Dr. Duckworth’s work primarily examines two traits that she demonstrates predict success in life: grit, the tendency to sustain interest in and effort toward long-term goals, and self-control, the voluntary regulation of behavioral, emotional and attentional impulses. A major difference between the two qualities is that grit equips individuals to pursue especially challenging aims over years and even decades, while self-control operates at a more micro timescale in the battle against what could be referred to as “hourly temptations.”
In her early work, Dr. Duckworth and colleagues devised empirical measures of grit and self-control in both children and adults and established their predictive validity for a number of dimensions of success. They found that these traits predict objectively measured success outcomes, even when controlling for cognitive ability. For example, in prospective longitudinal studies, grit predicts final ranking at the Scripps National Spelling Bee, persistence at the US Military Academy at West Point and graduation from Chicago public high schools over and beyond standardized achievement test scores; likewise, self-control predicts report card grades and improvements in report card grades over time better than measured intelligence.
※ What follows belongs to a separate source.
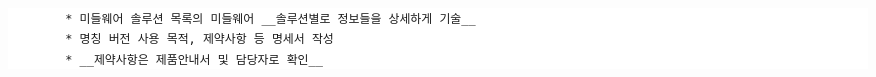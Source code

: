 			* 미들웨어 솔루션 목록의 미들웨어 __솔루션별로 정보들을 상세하게 기술__
			* 명칭 버전 사용 목적, 제약사항 등 명세서 작성
			* __제약사항은 제품안내서 및 담당자로 확인__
More recently, in pioneering research showing that children can learn and practice strategies for internalizing self-control, Dr. Duckworth has turned intuitions about self-regulation into scientifically informed, highly practical, approaches to teaching and learning. Currently working to develop interventions that foster self-control in children and implement her research in real-world situations, Dr. Duckworth is providing an alternative to the focus on cognitive skills now dominant in American education practice and contributing significantly to a reevaluation of education policies in the United States.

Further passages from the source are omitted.